Saved data entries –
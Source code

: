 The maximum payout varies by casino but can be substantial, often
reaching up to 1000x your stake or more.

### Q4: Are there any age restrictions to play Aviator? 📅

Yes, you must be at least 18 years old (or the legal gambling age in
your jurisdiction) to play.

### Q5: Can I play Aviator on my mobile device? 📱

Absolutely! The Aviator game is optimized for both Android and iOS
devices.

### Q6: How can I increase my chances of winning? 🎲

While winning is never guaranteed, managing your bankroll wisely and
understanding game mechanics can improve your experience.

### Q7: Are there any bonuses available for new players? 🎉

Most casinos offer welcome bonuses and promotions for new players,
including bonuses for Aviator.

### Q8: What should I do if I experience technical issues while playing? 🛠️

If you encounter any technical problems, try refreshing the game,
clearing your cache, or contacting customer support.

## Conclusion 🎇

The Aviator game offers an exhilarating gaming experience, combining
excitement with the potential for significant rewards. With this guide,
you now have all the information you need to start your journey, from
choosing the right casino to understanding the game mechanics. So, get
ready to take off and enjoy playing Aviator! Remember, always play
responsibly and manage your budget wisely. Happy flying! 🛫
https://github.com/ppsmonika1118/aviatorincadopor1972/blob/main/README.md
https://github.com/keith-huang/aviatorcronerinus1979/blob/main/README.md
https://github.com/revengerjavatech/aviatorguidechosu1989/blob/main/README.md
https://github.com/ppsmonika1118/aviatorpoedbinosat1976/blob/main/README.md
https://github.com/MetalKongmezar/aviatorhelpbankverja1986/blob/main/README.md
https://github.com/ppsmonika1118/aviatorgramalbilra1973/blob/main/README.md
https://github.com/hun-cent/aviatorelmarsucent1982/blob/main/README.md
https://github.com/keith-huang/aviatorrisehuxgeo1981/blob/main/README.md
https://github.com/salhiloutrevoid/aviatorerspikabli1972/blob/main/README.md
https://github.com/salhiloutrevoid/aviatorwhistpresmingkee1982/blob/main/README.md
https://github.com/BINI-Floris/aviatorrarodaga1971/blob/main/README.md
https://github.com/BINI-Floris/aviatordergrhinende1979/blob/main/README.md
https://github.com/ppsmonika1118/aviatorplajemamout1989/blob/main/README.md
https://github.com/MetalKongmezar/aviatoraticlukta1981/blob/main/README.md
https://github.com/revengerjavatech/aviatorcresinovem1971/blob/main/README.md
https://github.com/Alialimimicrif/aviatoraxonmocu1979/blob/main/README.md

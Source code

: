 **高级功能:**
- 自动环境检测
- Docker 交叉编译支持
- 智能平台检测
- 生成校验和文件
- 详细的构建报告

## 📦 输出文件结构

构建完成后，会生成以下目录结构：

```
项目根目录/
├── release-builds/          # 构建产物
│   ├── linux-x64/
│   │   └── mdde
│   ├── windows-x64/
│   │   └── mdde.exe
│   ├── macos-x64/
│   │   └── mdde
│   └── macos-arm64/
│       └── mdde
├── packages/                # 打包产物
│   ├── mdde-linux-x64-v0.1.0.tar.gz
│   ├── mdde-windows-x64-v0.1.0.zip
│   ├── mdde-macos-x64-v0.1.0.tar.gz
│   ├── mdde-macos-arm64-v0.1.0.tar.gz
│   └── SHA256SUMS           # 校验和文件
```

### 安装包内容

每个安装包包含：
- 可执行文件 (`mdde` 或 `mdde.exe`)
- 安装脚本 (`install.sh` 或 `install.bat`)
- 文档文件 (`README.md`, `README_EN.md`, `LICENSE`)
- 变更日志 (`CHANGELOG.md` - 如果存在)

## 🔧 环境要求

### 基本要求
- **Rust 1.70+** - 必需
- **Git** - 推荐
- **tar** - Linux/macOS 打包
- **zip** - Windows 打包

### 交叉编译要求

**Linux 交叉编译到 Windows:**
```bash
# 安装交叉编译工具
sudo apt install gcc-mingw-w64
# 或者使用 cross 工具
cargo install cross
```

Aim of the exercise – Read through the lines above and collect those that contain the string "keith".

Output below –
https://github.com/keith-huang/aviatorcronerinus1979/blob/main/README.md
https://github.com/keith-huang/aviatorrisehuxgeo1981/blob/main/README.md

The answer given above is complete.